Binder for everybody
Shared value? Shared vision?
- Sharing knowledge, sharing our work, sharing outputs.
- Needs to be open commons, not-for-profit
- Needs to be inclusive, not just for english-speaking high bandwidth people
- Sustainable in the long term, so people can trust it (and it is trustworthy)
What if a company (for-profit) runs it, but is free and fully open? What are the indicators you can use to see whom to trust and whom to not trust?
What does trust mean? "We try things and we do not trust them anymore"? It's a leap of faith. Nobody can guarantee much.
Technically trustworthy? Or socially trustworthy? It needs to be not a 'sole source'. There's no single point of failure, no single point of responsibility. Mobility of compute & content.
They set up their own instance of Zenodo(sp?), they trust it to run.
Institutional commitment & health of community - no human single point of failure.
Be careful when you buy into libraries, since some folks are 'big dollar people'. Not all library people are good, be careeeeffffuuullll.
Goal - Clear & bounded Cost model
Need absolute transparancy & clarity about technically what is happening, for legal reasons. Be careful about copyright law, and what not. Be very intentional and careful. Ephemeralness of it is critical. Lots of technology rises and falls based on this.
Maybe just disallow saving & downloading?
- What is the governance model? (just the grant right now)
- Difference between binder and jupyter. Binder can run jupyter and also other things. This feeds into who is part of the governence model.

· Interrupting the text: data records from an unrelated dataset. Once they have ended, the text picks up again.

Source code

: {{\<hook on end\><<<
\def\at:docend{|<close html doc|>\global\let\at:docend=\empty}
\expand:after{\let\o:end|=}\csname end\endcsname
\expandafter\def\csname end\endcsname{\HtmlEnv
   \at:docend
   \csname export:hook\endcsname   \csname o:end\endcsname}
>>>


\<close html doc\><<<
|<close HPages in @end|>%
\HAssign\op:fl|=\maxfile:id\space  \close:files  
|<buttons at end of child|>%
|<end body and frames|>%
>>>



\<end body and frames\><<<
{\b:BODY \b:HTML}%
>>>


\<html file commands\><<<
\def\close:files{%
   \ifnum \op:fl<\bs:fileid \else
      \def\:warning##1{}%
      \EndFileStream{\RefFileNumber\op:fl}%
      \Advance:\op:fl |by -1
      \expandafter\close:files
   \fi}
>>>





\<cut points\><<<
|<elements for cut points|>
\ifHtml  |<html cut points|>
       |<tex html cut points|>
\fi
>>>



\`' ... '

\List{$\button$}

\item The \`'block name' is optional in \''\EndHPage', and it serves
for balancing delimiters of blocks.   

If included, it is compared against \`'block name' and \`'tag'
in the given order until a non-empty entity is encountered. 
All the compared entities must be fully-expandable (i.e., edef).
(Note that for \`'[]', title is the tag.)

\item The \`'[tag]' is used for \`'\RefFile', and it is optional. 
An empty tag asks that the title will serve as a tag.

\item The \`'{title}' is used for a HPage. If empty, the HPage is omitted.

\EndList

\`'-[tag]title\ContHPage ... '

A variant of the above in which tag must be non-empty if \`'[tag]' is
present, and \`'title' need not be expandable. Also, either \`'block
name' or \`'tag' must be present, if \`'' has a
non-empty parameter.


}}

Pitch is "Binder tells you in a single package, what to run, what credentials you have to run it, what needs to be pre-loaded". It's a 'protocol'. Be careful.
Binder means reproducibility. If you have all these things, you have reproducibility. Really significant concerns around Jupyter for reproducibility. You need to talk about workflow systems, and multiple systems. Maybe expect inspectability, not entirely fully reproducibility. Gotta mention it here, or you aren't going to start.
Don't let the enemy of the good be the best.
Grading of repos? A binder badge that gives you a grade? Based on a set of criteria that community decides? Like LICENSE, etc.
What is a scholarly article? What's a scholarly object? That needs to be a thing in the binder ecosystem.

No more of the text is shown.